Amazing. Jim Nantz makes the right points and questions in an on-air interview with rules committee chair named Greg Ridley. Ridley is completely unconvincing about why Woods wasn’t DQ’d.
Then any rules transgression can be explained away by the player saying “he didn’t know” after the fact. There’s too much slack there and it opens the door for subjective and inconsistent rulings.
You may be right - and for sure, I don’t think he did anything wrong on the drop intentioanlly. I mean, he knew the entire world was watching....he knew that given the bizarre bounce, all who were not watching would surely see the replay. Golf rules are not always that easy to understand, and they do change somewhat from course to course.
I think he made a mistake, and I think 4 shot penalty is punishment enough. I just don’t buy the intentional cheat argument from an intellectual standpoint. It makes no sense.
Then Jim Nantz should read post 54 on this thread....and get up to speed. (I like Nantz, but the ruling is damned correct NOT to DQ).

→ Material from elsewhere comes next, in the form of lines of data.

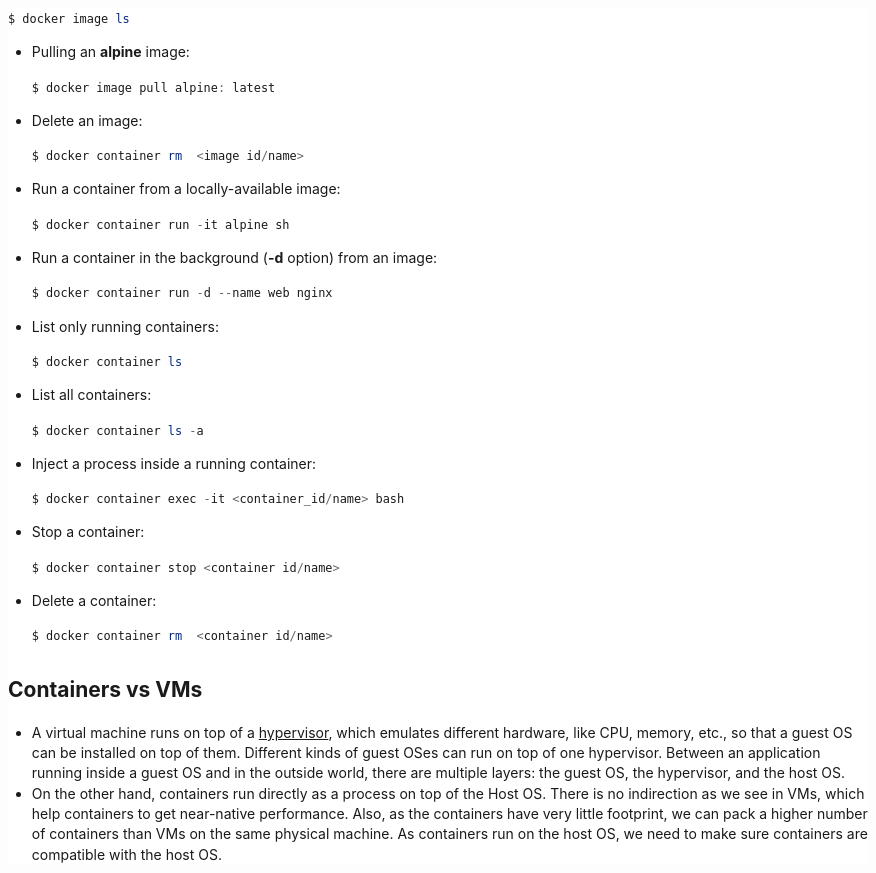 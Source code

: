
   ```powershell
  $ docker image ls
  ```

- Pulling an **alpine** image:

  ```powershell
  $ docker image pull alpine: latest
  ```

- Delete an image:

  ```powershell
  $ docker container rm  <image id/name>
  ```

- Run a container from a locally-available image:

  ```powershell
  $ docker container run -it alpine sh
  ```

- Run a container in the background (**-d** option) from an image:

  ```powershell
  $ docker container run -d --name web nginx
  ```

- List only running containers:

  ```powershell
  $ docker container ls 
  ```

- List all containers: 

  ```powershell
  $ docker container ls -a
  ```

- Inject a process inside a running container:

  ```powershell
  $ docker container exec -it <container_id/name> bash
  ```

- Stop a container:

  ```powershell
  $ docker container stop <container id/name> 
  ```

- Delete a container:

  ```powershell
  $ docker container rm  <container id/name>
  ```

## Containers vs VMs

- A virtual machine runs on top of a [hypervisor](https://en.wikipedia.org/wiki/Hypervisor), which emulates different hardware, like CPU, memory, etc., so that a guest OS can be installed on top of them. Different kinds of guest OSes can run on top of one hypervisor. Between an application running inside a guest OS and in the outside world, there are multiple layers: the guest OS, the hypervisor, and the host OS. 
- On the other hand, containers run directly as a process on top of the Host OS. There is no indirection as we see in VMs, which help containers to get near-native performance. Also, as the containers have very little footprint, we can pack a higher number of containers than VMs on the same physical machine. As containers run on the host OS, we need to make sure containers are compatible with the host OS.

maybe you can go to jail when an IRS agent gives you bad advice on your next tax return.....(analogy FITS your logic).
I’m not a Tiger Groupie, nor am I a Tiger Hater.

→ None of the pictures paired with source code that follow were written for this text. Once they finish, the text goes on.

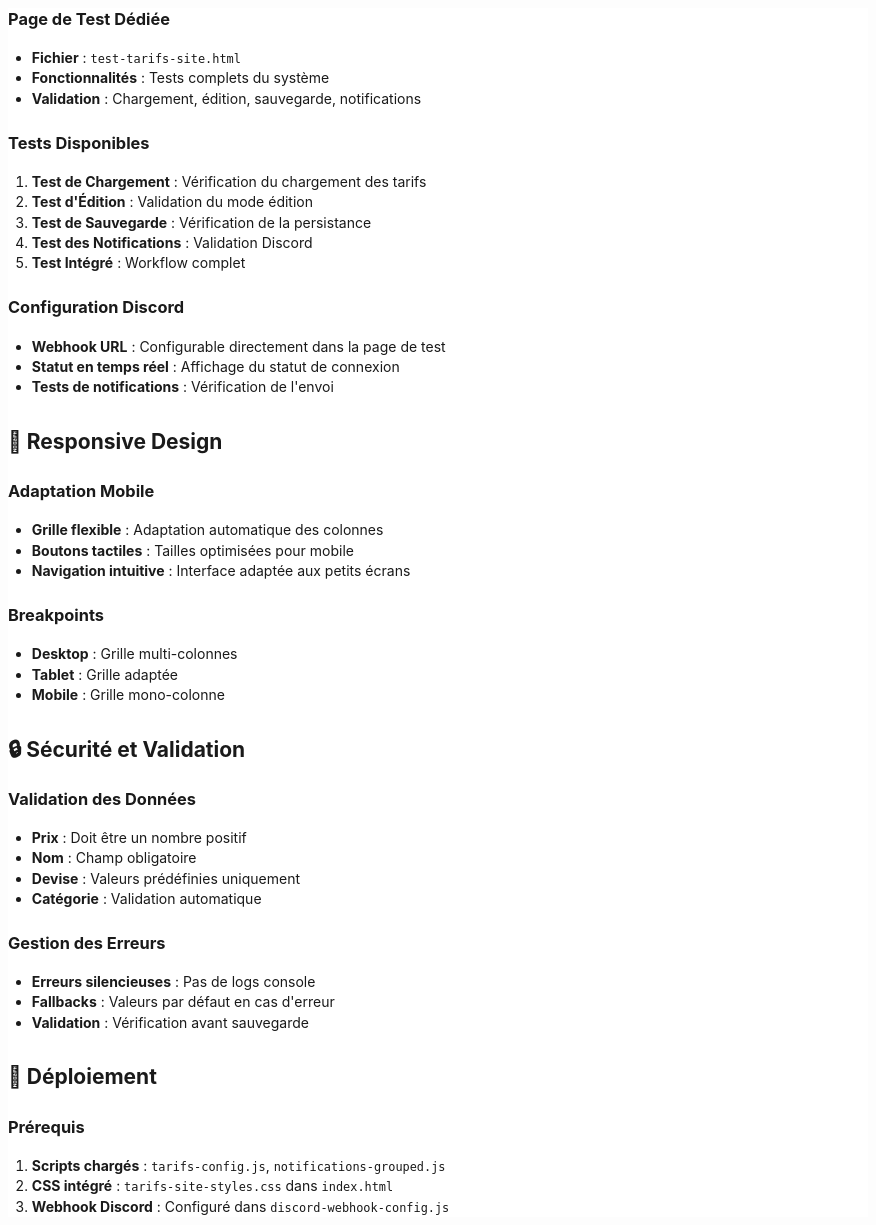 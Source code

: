 ### **Page de Test Dédiée**
- **Fichier** : `test-tarifs-site.html`
- **Fonctionnalités** : Tests complets du système
- **Validation** : Chargement, édition, sauvegarde, notifications

### **Tests Disponibles**
1. **Test de Chargement** : Vérification du chargement des tarifs
2. **Test d'Édition** : Validation du mode édition
3. **Test de Sauvegarde** : Vérification de la persistance
4. **Test des Notifications** : Validation Discord
5. **Test Intégré** : Workflow complet

### **Configuration Discord**
- **Webhook URL** : Configurable directement dans la page de test
- **Statut en temps réel** : Affichage du statut de connexion
- **Tests de notifications** : Vérification de l'envoi

## 📱 Responsive Design

### **Adaptation Mobile**
- **Grille flexible** : Adaptation automatique des colonnes
- **Boutons tactiles** : Tailles optimisées pour mobile
- **Navigation intuitive** : Interface adaptée aux petits écrans

### **Breakpoints**
- **Desktop** : Grille multi-colonnes
- **Tablet** : Grille adaptée
- **Mobile** : Grille mono-colonne

## 🔒 Sécurité et Validation

### **Validation des Données**
- **Prix** : Doit être un nombre positif
- **Nom** : Champ obligatoire
- **Devise** : Valeurs prédéfinies uniquement
- **Catégorie** : Validation automatique

### **Gestion des Erreurs**
- **Erreurs silencieuses** : Pas de logs console
- **Fallbacks** : Valeurs par défaut en cas d'erreur
- **Validation** : Vérification avant sauvegarde

## 🚀 Déploiement

### **Prérequis**
1. **Scripts chargés** : `tarifs-config.js`, `notifications-grouped.js`
2. **CSS intégré** : `tarifs-site-styles.css` dans `index.html`
3. **Webhook Discord** : Configuré dans `discord-webhook-config.js`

Just caught the initial broadcast of the Master’s at 300pm and of course, this was the first thing on the show. That moron, Nance, was talking about the rules regarding his drop and the subsequent decisions made to allow him to play.
What got me was the rule that says that, when it pertains to an offense that would disqualify a player, the rules committee has the right to assess a penalty and allow the player to finish. The rule is only 2 years old, apparently. I guess it was put in place to make sure the marquis players are allowed to stay in the tournament, if they want them to.
If I’m reading this right, then I wonder what decision would’ve been made if it wasn’t Tiger.